Bush’s new PAC, The Right to Rise, says “We believe the income gap is real, but that only conservative principles can solve it by removing the barriers to upward mobility.” Why would one believe that? Since the beginning of the Reagan era, middle-class families have experienced little or no real income growth under Republican presidents, while working-poor families have actually lost ground. (Income growth under Democratic presidents during this period has been substantially higher, despite the slow recovery from the Great Recession that consumed President Obama’s first term.)
If 20 years of “conservative principles” produced no significant income gains, what might entice voters to try yet another dose? Matthew Dowd, a major figure in George W. Bush’s 2000 and 2004 campaigns, says Republican and Democratic pollsters are “in complete agreement on the idea that there has to be an economic populist message. Then it comes down to ‘Are there credible solutions and is there a credible candidate?’”
Republican candidates begin at a disadvantage on this terrain, given the long-standing tendency of American voters to view them as less likely to “really care about people like you.” Romney, whose presidential hopes are stirring once again, struggled to present himself as an empathetic figure in 2012, and that cost him significantly at the polls. According to Rucker and Balz, “The language of Bush, Rubio and other Republicans appears aimed at avoiding the problem that bedeviled Romney throughout his 2012 campaign.” Even Romney hopes to project a less plutocratic image this time around; a senior adviser promises, “There will be more focus on mobility and softer economic issues.”
As for “credible solutions,” Matt O’Brien notes that “Republicans have needed a middle-class agenda for a long, long time now.” Conservatives like to say that “restoring broad-based prosperity” is what’s crucial, even if “the rich might get even richer and the income gap might get even bigger.” But the last time American middle-class incomes thrived under a Republican president was under Dwight Eisenhower—a distinctly non-ideological president who governed more than half a century ago. This dismal history puts a significant dent in the familiar Republican claim that “the best anti-poverty program is economic growth;” the free market has not been up to the challenge of lifting all boats.
David Leonhardt argues that the “best hope” for raising middle-class incomes in the short term is “the oldest and most obvious play in the book: a tax cut.” For modern conservatives, the Holy Grail of tax policy has been cutting the marginal tax rate for top earners. But that approach is unlikely to have much broad political appeal, given the clear failure of trickle-down economics to boost the fortunes of poor and middle-class families in the Reagan-Bush era.
A more tempting target is the federal payroll tax, since most middle-income households (and more than 80 percent of those in the second income quintile) pay more in payroll tax than in federal income tax.
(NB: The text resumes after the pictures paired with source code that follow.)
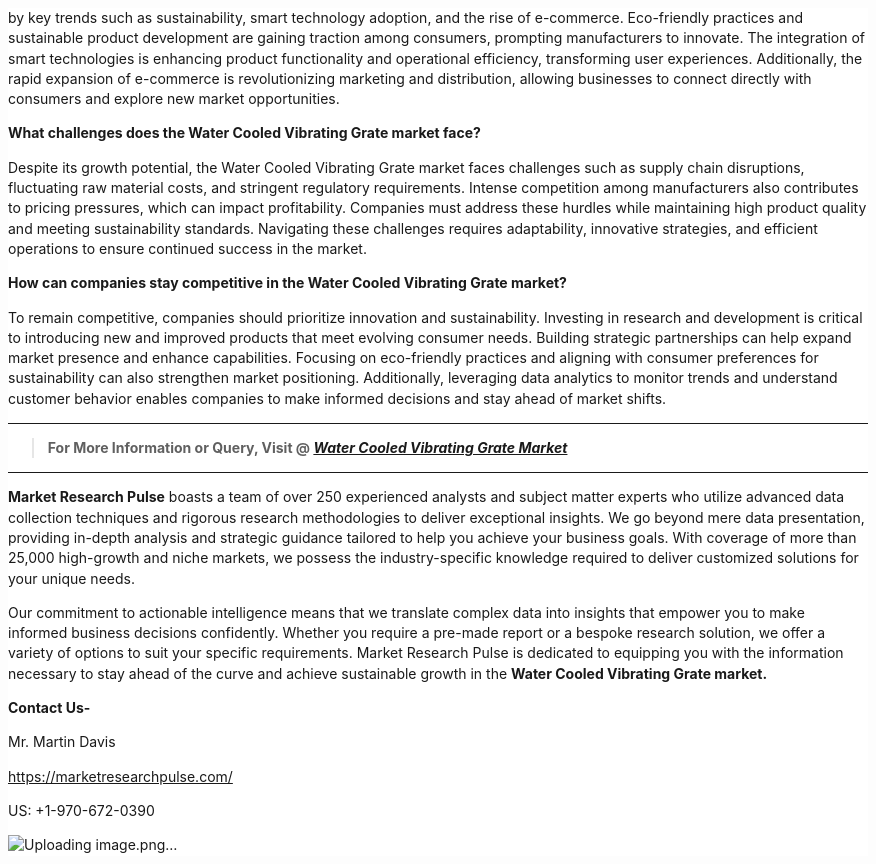 by key trends such as sustainability, smart technology adoption, and the rise of e-commerce. Eco-friendly practices and sustainable product development are gaining traction among consumers, prompting manufacturers to innovate. The integration of smart technologies is enhancing product functionality and operational efficiency, transforming user experiences. Additionally, the rapid expansion of e-commerce is revolutionizing marketing and distribution, allowing businesses to connect directly with consumers and explore new market opportunities.</p><p><strong>What challenges does the Water Cooled Vibrating Grate market face?</strong></p><p>Despite its growth potential, the Water Cooled Vibrating Grate market faces challenges such as supply chain disruptions, fluctuating raw material costs, and stringent regulatory requirements. Intense competition among manufacturers also contributes to pricing pressures, which can impact profitability. Companies must address these hurdles while maintaining high product quality and meeting sustainability standards. Navigating these challenges requires adaptability, innovative strategies, and efficient operations to ensure continued success in the market.</p><p><strong>How can companies stay competitive in the Water Cooled Vibrating Grate market?</strong></p><p>To remain competitive, companies should prioritize innovation and sustainability. Investing in research and development is critical to introducing new and improved products that meet evolving consumer needs. Building strategic partnerships can help expand market presence and enhance capabilities. Focusing on eco-friendly practices and aligning with consumer preferences for sustainability can also strengthen market positioning. Additionally, leveraging data analytics to monitor trends and understand customer behavior enables companies to make informed decisions and stay ahead of market shifts.</p><hr /><blockquote><p><strong>For More Information or Query, Visit @&nbsp;<em><a href="https://marketresearchpulse.com/report/69855/water-cooled-vibrating-grate-market?utm_source=Linkedin&utm_medium=0116">Water Cooled Vibrating Grate Market</a></em></strong></p></blockquote><hr /><p><strong>Market Research Pulse</strong> boasts a team of over 250 experienced analysts and subject matter experts who utilize advanced data collection techniques and rigorous research methodologies to deliver exceptional insights. We go beyond mere data presentation, providing in-depth analysis and strategic guidance tailored to help you achieve your business goals. With coverage of more than 25,000 high-growth and niche markets, we possess the industry-specific knowledge required to deliver customized solutions for your unique needs.</p><p>Our commitment to actionable intelligence means that we translate complex data into insights that empower you to make informed business decisions confidently. Whether you require a pre-made report or a bespoke research solution, we offer a variety of options to suit your specific requirements. Market Research Pulse is dedicated to equipping you with the information necessary to stay ahead of the curve and achieve sustainable growth in the <strong>Water Cooled Vibrating Grate market.</strong></p><p><strong>Contact Us-</strong></p><p>Mr. Martin Davis</p><p>https://marketresearchpulse.com/</p><p>US: +1-970-672-0390</p>
![Uploading image.png…]()
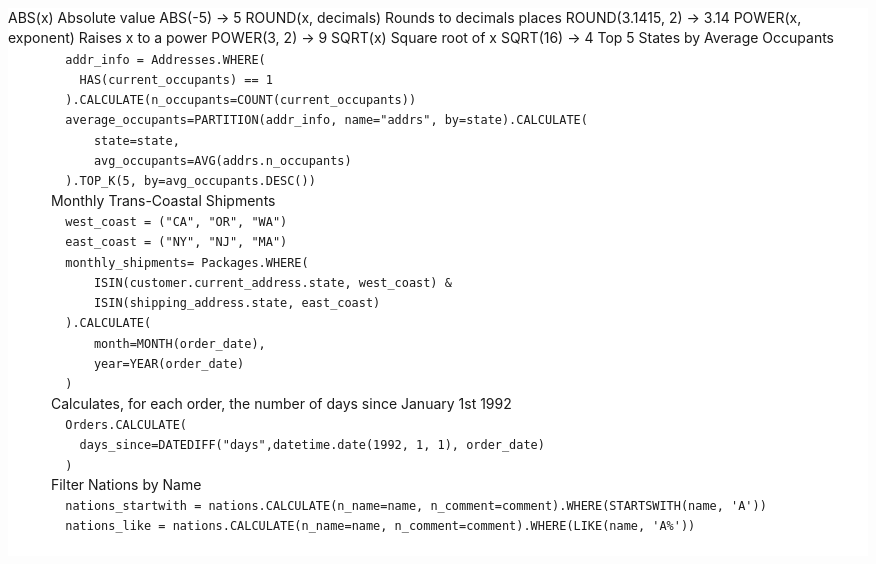   <NumericalFunctions>
    <Function>
      <Name>ABS(x)</Name>
      <Description>Absolute value</Description>
      <Example>ABS(-5) → 5</Example>
    </Function>
    <Function>
      <Name>ROUND(x, decimals)</Name>
      <Description>Rounds to decimals places</Description>
      <Example>ROUND(3.1415, 2) → 3.14</Example>
    </Function>
    <Function>
      <Name>POWER(x, exponent)</Name>
      <Description>Raises x to a power</Description>
      <Example>POWER(3, 2) → 9</Example>
    </Function>
    <Function>
      <Name>SQRT(x)</Name>
      <Description>Square root of x</Description>
      <Example>SQRT(16) → 4</Example>
    </Function>
  </NumericalFunctions>

  <ExampleQueries>
    <Query>
      <Description>Top 5 States by Average Occupants</Description>
      <Code>
        addr_info = Addresses.WHERE(
          HAS(current_occupants) == 1
        ).CALCULATE(n_occupants=COUNT(current_occupants))  
        average_occupants=PARTITION(addr_info, name="addrs", by=state).CALCULATE(  
            state=state,  
            avg_occupants=AVG(addrs.n_occupants)  
        ).TOP_K(5, by=avg_occupants.DESC())
      </Code>
    </Query>
    <Query>
      <Description>Monthly Trans-Coastal Shipments</Description>
      <Code>
        west_coast = ("CA", "OR", "WA")  
        east_coast = ("NY", "NJ", "MA")  
        monthly_shipments= Packages.WHERE(  
            ISIN(customer.current_address.state, west_coast) &amp;  
            ISIN(shipping_address.state, east_coast)  
        ).CALCULATE(  
            month=MONTH(order_date),  
            year=YEAR(order_date)  
        )
      </Code>
    </Query>
    <Query>
      <Description>Calculates, for each order, the number of days since January 1st 1992</Description>
      <Code>
        Orders.CALCULATE( 
          days_since=DATEDIFF("days",datetime.date(1992, 1, 1), order_date)
        )
      </Code>
    </Query>
    <Query>
      <Description>Filter Nations by Name</Description>
      <Code>
        nations_startwith = nations.CALCULATE(n_name=name, n_comment=comment).WHERE(STARTSWITH(name, 'A'))  
        nations_like = nations.CALCULATE(n_name=name, n_comment=comment).WHERE(LIKE(name, 'A%'))
      </Code>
A 2 percent payroll tax cut significantly boosted working-class incomes in 2011 and 2012, but it expired as part of the “fiscal cliff” deal following the 2012 election. (Republicans had not yet found economic populism; Democrats were squeamish about violating the pretend-sanctity of the Social Security trust fund; and both parties were consumed with the question of whether multimillionaires would keep their Bush tax cuts.) Reducing the payroll tax could be quick, efficient, and politically appealing.
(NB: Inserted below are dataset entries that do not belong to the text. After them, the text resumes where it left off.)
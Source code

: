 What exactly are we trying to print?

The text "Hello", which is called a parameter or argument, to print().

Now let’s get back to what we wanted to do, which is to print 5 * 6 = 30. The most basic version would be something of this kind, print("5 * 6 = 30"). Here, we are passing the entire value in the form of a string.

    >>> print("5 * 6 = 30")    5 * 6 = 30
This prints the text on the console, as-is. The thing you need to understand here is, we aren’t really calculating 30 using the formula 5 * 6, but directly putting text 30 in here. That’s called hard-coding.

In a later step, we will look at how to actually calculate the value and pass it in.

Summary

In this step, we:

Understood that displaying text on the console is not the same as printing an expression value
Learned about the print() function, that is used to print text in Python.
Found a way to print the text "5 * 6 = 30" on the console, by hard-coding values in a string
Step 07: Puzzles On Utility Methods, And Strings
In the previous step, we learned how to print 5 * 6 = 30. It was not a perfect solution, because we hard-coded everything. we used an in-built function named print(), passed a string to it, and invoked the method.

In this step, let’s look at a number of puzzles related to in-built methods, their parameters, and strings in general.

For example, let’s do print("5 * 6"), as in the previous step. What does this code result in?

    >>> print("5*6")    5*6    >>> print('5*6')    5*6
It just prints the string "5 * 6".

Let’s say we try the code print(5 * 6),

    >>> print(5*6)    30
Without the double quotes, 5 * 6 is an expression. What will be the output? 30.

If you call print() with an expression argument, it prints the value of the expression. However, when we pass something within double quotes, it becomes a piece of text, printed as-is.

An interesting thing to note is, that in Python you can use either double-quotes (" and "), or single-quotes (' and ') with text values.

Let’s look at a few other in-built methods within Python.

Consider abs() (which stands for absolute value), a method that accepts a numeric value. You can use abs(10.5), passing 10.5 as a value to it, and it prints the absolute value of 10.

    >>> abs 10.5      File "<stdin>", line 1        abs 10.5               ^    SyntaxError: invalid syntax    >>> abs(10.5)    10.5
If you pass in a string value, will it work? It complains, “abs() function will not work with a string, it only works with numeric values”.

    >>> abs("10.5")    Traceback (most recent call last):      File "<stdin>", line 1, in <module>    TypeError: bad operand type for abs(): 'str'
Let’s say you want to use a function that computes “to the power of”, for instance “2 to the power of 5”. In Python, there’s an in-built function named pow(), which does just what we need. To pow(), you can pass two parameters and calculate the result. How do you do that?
Another promising target for populist tax reform is the earned income tax credit (EITC) for the working poor. Rubio, Paul Ryan, and other Republicans going back to Ronald Reagan have periodically supported significant expansion of the EITC, especially if the alternative is a minimum wage hike. Many conservatives see the EITC as “a stepping stone toward economic independence” for low-income workers, who often face even higher marginal tax rates than top earners do, once the cost of foregone means-tested government benefits is factored in. By rewarding work—and sparing low-wage employers from footing the bill—the EITC offers redistribution with a palatable conservative face.
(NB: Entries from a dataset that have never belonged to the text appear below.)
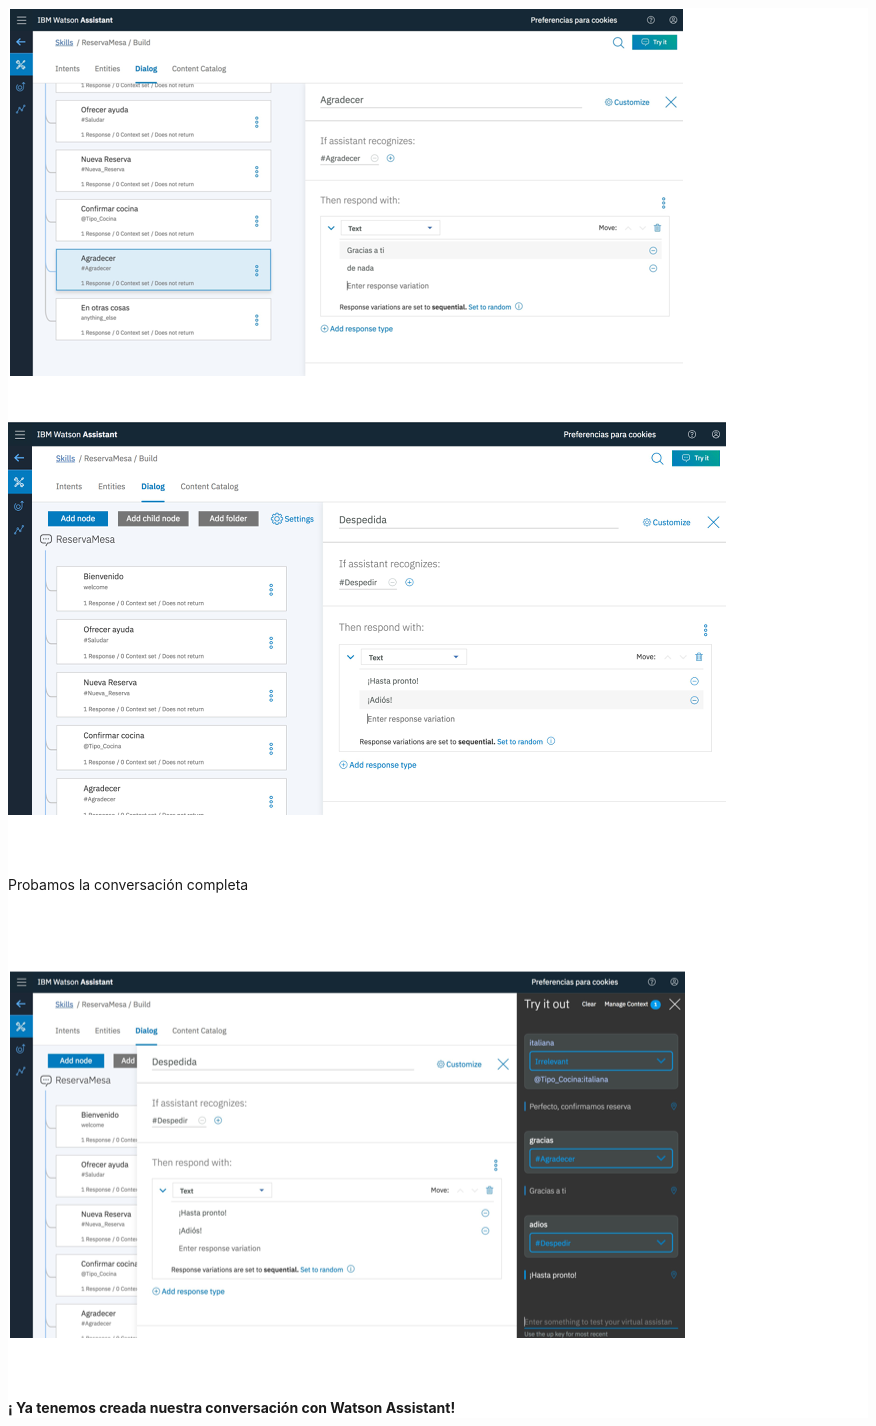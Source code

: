 <img src="imagenes1/Imagen18.png"> <br> <br> <br>
<img src="imagenes1/Imagen19.png"> <br> <br> <br>
<p> Probamos la conversación completa </p> <br> <br> <br>
<img src="imagenes1/Imagen20.png"> <br> <br> <br>
<p> <b> ¡ Ya tenemos creada nuestra conversación con Watson Assistant! </b> </p>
What about the cost? Democrats have proposed paying for working-class tax cuts by raising taxes on the usual suspects, including top earners and financial speculators. That’s a popular position, but not one that faux-populists like Bush, Romney, and Rubio are likely to embrace. Conservative commentator Charles Krauthammer wants to raise the federal gas tax by $1 per gallon and use the proceeds to reduce the payroll tax. That would be enormously sensible, especially in a moment of historically low gas prices; but Krauthammer acknowledges that the proposal has as much chance as “Don Quixote with windmills.” Thus, the most likely basis for “an economic populist message” on the Republican side—and for any policy agreement before or after the 2016 election—will be to hide the price tag, counting on the shrinking federal budget deficit to trump the always-selective conservative concern for fiscal prudence.
Is that an economic populism consistent with “conservative principles”? Sort of. In any case, it may have to do, if Republicans want “to address a political weakness that helped sink the party’s last White House nominee.”